» EXERCISE GOAL:
Copy out every line of the data that has the word "буде" somewhere in it.

Saved entries
>>>

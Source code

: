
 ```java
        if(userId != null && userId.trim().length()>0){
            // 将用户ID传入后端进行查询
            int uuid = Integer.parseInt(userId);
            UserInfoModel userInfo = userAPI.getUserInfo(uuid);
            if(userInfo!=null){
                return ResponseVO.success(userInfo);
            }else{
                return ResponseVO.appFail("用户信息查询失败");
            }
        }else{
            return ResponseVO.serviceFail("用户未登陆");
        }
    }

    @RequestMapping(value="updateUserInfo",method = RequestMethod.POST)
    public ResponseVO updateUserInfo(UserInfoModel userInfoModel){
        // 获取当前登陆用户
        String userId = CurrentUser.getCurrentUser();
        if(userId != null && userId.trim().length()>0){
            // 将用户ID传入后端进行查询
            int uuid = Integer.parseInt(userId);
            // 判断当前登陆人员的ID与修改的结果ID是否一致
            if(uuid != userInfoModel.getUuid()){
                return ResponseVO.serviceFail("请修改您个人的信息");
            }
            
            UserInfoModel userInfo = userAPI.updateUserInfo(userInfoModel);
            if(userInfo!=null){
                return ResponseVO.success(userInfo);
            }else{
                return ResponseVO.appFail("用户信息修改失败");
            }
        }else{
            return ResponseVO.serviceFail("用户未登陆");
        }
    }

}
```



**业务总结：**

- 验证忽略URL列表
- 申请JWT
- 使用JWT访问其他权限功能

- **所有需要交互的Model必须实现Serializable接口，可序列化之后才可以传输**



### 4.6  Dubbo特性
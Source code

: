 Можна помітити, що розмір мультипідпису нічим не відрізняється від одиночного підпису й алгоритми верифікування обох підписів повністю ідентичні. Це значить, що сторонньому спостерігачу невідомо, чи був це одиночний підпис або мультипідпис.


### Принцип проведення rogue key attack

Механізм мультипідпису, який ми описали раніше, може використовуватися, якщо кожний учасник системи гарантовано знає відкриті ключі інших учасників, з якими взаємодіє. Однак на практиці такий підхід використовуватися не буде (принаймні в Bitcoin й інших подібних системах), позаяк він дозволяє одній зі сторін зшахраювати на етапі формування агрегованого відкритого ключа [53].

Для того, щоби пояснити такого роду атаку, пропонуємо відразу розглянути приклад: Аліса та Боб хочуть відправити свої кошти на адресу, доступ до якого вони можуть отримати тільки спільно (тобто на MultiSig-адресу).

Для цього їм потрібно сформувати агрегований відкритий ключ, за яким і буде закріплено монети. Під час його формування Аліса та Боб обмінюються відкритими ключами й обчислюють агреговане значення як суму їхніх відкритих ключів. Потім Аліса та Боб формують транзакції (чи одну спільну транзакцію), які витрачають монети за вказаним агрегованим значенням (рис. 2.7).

<<<

» OUTPUT OF THE EXERCISE:
Механізм мультипідпису, який ми описали раніше, може використовуватися, якщо кожний учасник системи гарантовано знає відкриті ключі інших учасників, з якими взаємодіє. Однак на практиці такий підхід використовуватися не буде (принаймні в Bitcoin й інших подібних системах), позаяк він дозволяє одній зі сторін зшахраювати на етапі формування агрегованого відкритого ключа [53].
Для цього їм потрібно сформувати агрегований відкритий ключ, за яким і буде закріплено монети. Під час його формування Аліса та Боб обмінюються відкритими ключами й обчислюють агреговане значення як суму їхніх відкритих ключів. Потім Аліса та Боб формують транзакції (чи одну спільну транзакцію), які витрачають монети за вказаним агрегованим значенням (рис. 2.7).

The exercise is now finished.